Work to be completed:
Return the data below unaltered, but strip out the pictures.
*** Extracted entries
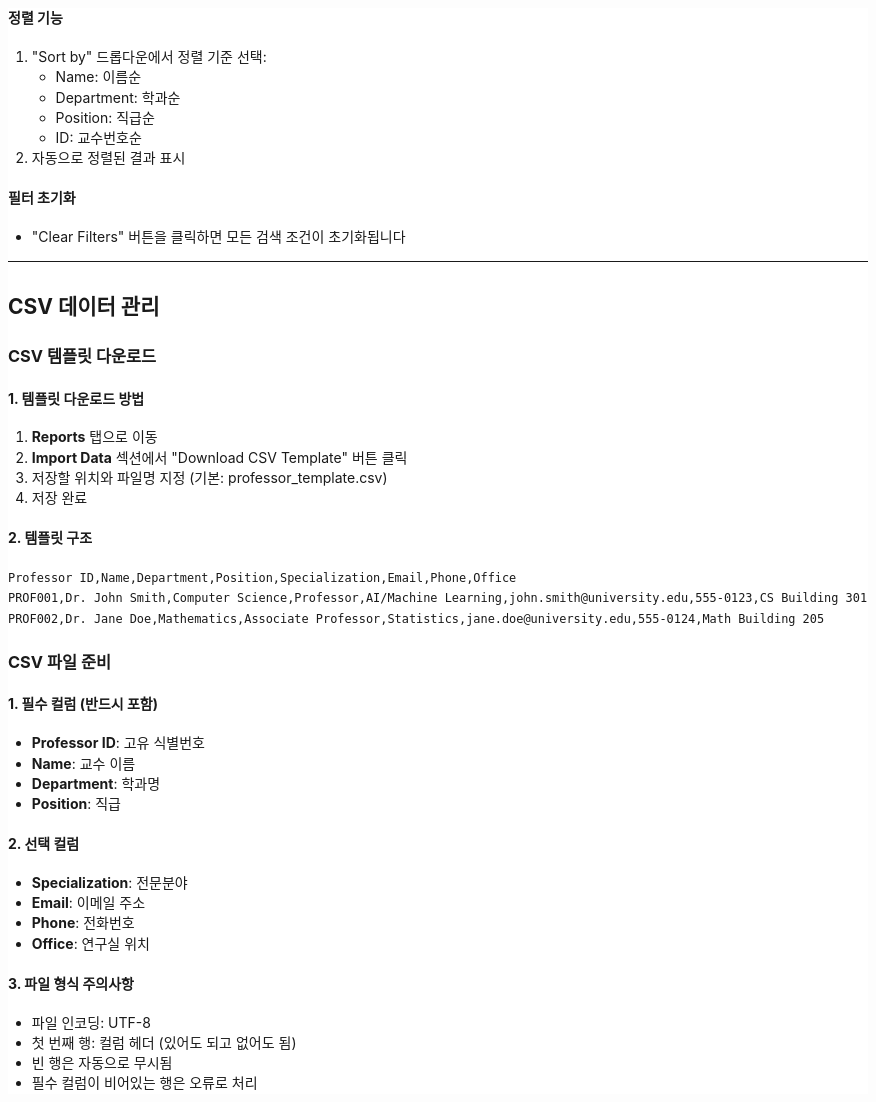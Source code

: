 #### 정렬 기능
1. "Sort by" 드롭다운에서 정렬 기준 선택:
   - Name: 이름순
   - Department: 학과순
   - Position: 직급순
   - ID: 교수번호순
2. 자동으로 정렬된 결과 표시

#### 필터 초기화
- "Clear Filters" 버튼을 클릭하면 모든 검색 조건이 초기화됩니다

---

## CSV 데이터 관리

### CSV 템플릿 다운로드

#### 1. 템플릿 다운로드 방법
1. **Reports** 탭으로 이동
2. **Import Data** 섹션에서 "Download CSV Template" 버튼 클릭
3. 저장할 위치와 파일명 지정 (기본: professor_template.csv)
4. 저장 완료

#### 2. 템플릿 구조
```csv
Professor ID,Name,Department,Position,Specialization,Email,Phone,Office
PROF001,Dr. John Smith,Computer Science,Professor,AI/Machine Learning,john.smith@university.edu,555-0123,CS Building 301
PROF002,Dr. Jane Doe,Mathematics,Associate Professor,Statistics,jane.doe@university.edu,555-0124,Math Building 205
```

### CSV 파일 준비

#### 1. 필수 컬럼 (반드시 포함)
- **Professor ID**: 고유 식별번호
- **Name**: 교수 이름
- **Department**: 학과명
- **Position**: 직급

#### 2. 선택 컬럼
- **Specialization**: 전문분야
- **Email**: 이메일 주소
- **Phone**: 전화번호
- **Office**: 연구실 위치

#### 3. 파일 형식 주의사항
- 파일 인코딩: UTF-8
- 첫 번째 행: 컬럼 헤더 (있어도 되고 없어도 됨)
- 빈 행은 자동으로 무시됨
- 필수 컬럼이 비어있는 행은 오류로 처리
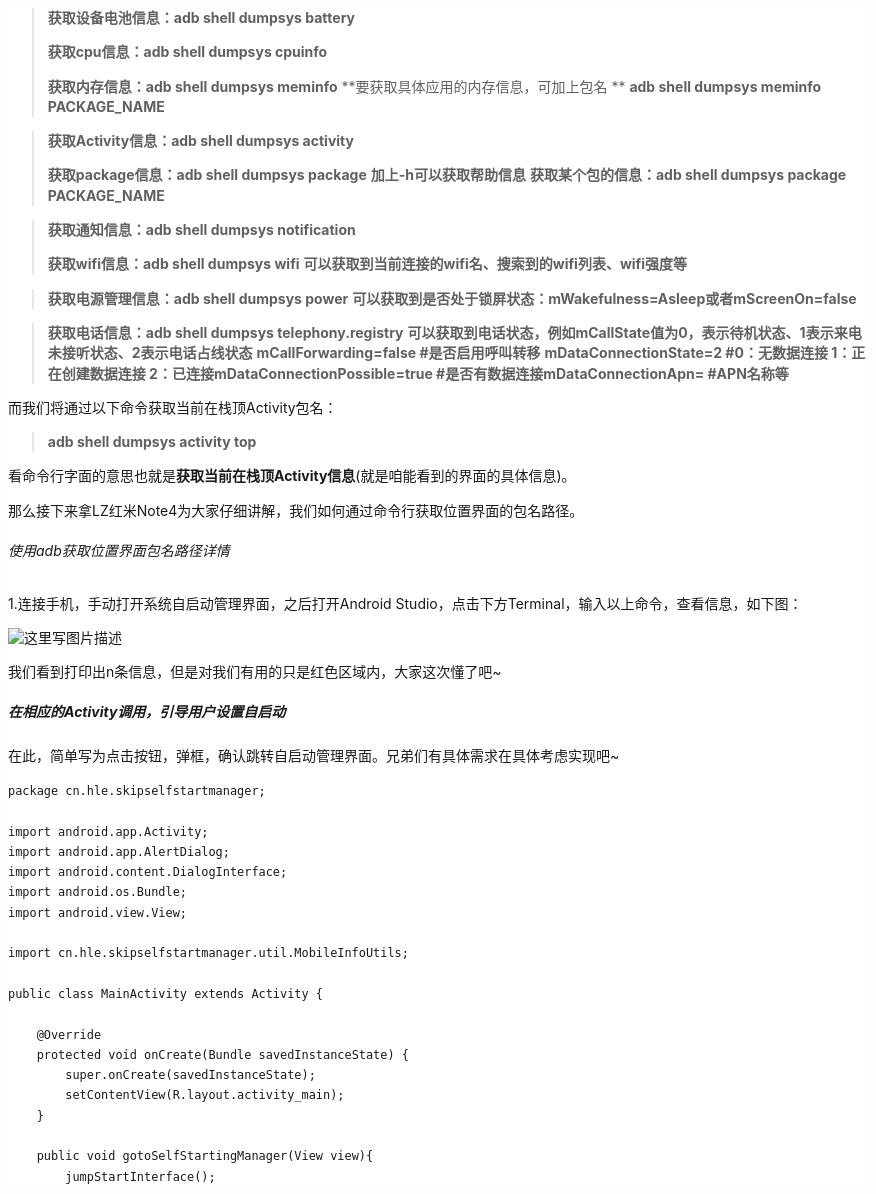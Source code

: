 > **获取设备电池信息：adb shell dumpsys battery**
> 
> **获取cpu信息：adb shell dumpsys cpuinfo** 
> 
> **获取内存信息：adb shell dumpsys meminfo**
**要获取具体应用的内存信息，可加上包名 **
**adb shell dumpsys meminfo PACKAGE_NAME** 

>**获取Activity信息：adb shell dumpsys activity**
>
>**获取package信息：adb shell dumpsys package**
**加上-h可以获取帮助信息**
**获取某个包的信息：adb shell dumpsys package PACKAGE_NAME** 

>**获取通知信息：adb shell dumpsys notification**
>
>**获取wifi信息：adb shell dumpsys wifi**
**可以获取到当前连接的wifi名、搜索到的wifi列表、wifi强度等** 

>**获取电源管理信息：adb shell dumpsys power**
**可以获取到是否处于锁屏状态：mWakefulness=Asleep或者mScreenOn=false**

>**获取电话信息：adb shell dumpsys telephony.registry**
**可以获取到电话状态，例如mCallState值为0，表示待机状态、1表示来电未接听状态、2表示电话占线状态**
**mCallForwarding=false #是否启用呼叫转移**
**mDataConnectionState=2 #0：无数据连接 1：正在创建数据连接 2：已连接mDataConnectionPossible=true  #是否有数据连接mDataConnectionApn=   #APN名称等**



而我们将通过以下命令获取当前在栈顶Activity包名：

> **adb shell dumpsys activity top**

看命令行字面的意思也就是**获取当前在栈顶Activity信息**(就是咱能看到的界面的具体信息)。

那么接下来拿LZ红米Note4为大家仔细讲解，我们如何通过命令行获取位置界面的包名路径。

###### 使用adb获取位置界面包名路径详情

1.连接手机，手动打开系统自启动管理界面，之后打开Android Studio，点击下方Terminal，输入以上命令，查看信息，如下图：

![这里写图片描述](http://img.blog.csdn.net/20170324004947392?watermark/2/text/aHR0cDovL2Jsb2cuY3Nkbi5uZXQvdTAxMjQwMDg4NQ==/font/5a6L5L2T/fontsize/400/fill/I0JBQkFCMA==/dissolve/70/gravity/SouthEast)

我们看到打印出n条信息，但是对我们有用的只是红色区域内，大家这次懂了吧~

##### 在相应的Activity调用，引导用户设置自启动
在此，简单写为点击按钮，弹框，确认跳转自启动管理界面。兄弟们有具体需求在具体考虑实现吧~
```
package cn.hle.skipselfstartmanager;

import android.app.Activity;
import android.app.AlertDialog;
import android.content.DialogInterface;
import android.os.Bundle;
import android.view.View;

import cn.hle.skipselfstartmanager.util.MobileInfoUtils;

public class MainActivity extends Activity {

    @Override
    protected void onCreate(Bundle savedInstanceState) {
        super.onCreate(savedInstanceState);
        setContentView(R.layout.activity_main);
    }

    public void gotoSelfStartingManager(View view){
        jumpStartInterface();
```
******
Written solution:
Source code

: #### 정렬 기능
1. "Sort by" 드롭다운에서 정렬 기준 선택:
   - Name: 이름순
   - Department: 학과순
   - Position: 직급순
   - ID: 교수번호순
2. 자동으로 정렬된 결과 표시

#### 필터 초기화
- "Clear Filters" 버튼을 클릭하면 모든 검색 조건이 초기화됩니다

---

## CSV 데이터 관리

### CSV 템플릿 다운로드

#### 1. 템플릿 다운로드 방법
1. **Reports** 탭으로 이동
2. **Import Data** 섹션에서 "Download CSV Template" 버튼 클릭
3. 저장할 위치와 파일명 지정 (기본: professor_template.csv)
4. 저장 완료

#### 2. 템플릿 구조
```csv
Professor ID,Name,Department,Position,Specialization,Email,Phone,Office
PROF001,Dr. John Smith,Computer Science,Professor,AI/Machine Learning,john.smith@university.edu,555-0123,CS Building 301
PROF002,Dr. Jane Doe,Mathematics,Associate Professor,Statistics,jane.doe@university.edu,555-0124,Math Building 205
```

### CSV 파일 준비

#### 1. 필수 컬럼 (반드시 포함)
- **Professor ID**: 고유 식별번호
- **Name**: 교수 이름
- **Department**: 학과명
- **Position**: 직급

#### 2. 선택 컬럼
- **Specialization**: 전문분야
- **Email**: 이메일 주소
- **Phone**: 전화번호
- **Office**: 연구실 위치

#### 3. 파일 형식 주의사항
- 파일 인코딩: UTF-8
- 첫 번째 행: 컬럼 헤더 (있어도 되고 없어도 됨)
- 빈 행은 자동으로 무시됨
- 필수 컬럼이 비어있는 행은 오류로 처리
Source code

: > **获取设备电池信息：adb shell dumpsys battery**
> 
> **获取cpu信息：adb shell dumpsys cpuinfo** 
> 
> **获取内存信息：adb shell dumpsys meminfo**
**要获取具体应用的内存信息，可加上包名 **
**adb shell dumpsys meminfo PACKAGE_NAME** 

>**获取Activity信息：adb shell dumpsys activity**
>
>**获取package信息：adb shell dumpsys package**
**加上-h可以获取帮助信息**
**获取某个包的信息：adb shell dumpsys package PACKAGE_NAME** 

>**获取通知信息：adb shell dumpsys notification**
>
>**获取wifi信息：adb shell dumpsys wifi**
**可以获取到当前连接的wifi名、搜索到的wifi列表、wifi强度等** 

>**获取电源管理信息：adb shell dumpsys power**
**可以获取到是否处于锁屏状态：mWakefulness=Asleep或者mScreenOn=false**

>**获取电话信息：adb shell dumpsys telephony.registry**
**可以获取到电话状态，例如mCallState值为0，表示待机状态、1表示来电未接听状态、2表示电话占线状态**
**mCallForwarding=false #是否启用呼叫转移**
**mDataConnectionState=2 #0：无数据连接 1：正在创建数据连接 2：已连接mDataConnectionPossible=true  #是否有数据连接mDataConnectionApn=   #APN名称等**



而我们将通过以下命令获取当前在栈顶Activity包名：

> **adb shell dumpsys activity top**

看命令行字面的意思也就是**获取当前在栈顶Activity信息**(就是咱能看到的界面的具体信息)。

那么接下来拿LZ红米Note4为大家仔细讲解，我们如何通过命令行获取位置界面的包名路径。

###### 使用adb获取位置界面包名路径详情

1.连接手机，手动打开系统自启动管理界面，之后打开Android Studio，点击下方Terminal，输入以上命令，查看信息，如下图：

![这里写图片描述](http://img.blog.csdn.net/20170324004947392?watermark/2/text/aHR0cDovL2Jsb2cuY3Nkbi5uZXQvdTAxMjQwMDg4NQ==/font/5a6L5L2T/fontsize/400/fill/I0JBQkFCMA==/dissolve/70/gravity/SouthEast)

我们看到打印出n条信息，但是对我们有用的只是红色区域内，大家这次懂了吧~

##### 在相应的Activity调用，引导用户设置自启动
在此，简单写为点击按钮，弹框，确认跳转自启动管理界面。兄弟们有具体需求在具体考虑实现吧~
```
package cn.hle.skipselfstartmanager;

import android.app.Activity;
import android.app.AlertDialog;
import android.content.DialogInterface;
import android.os.Bundle;
import android.view.View;

import cn.hle.skipselfstartmanager.util.MobileInfoUtils;

public class MainActivity extends Activity {

    @Override
    protected void onCreate(Bundle savedInstanceState) {
        super.onCreate(savedInstanceState);
        setContentView(R.layout.activity_main);
    }

    public void gotoSelfStartingManager(View view){
        jumpStartInterface();
```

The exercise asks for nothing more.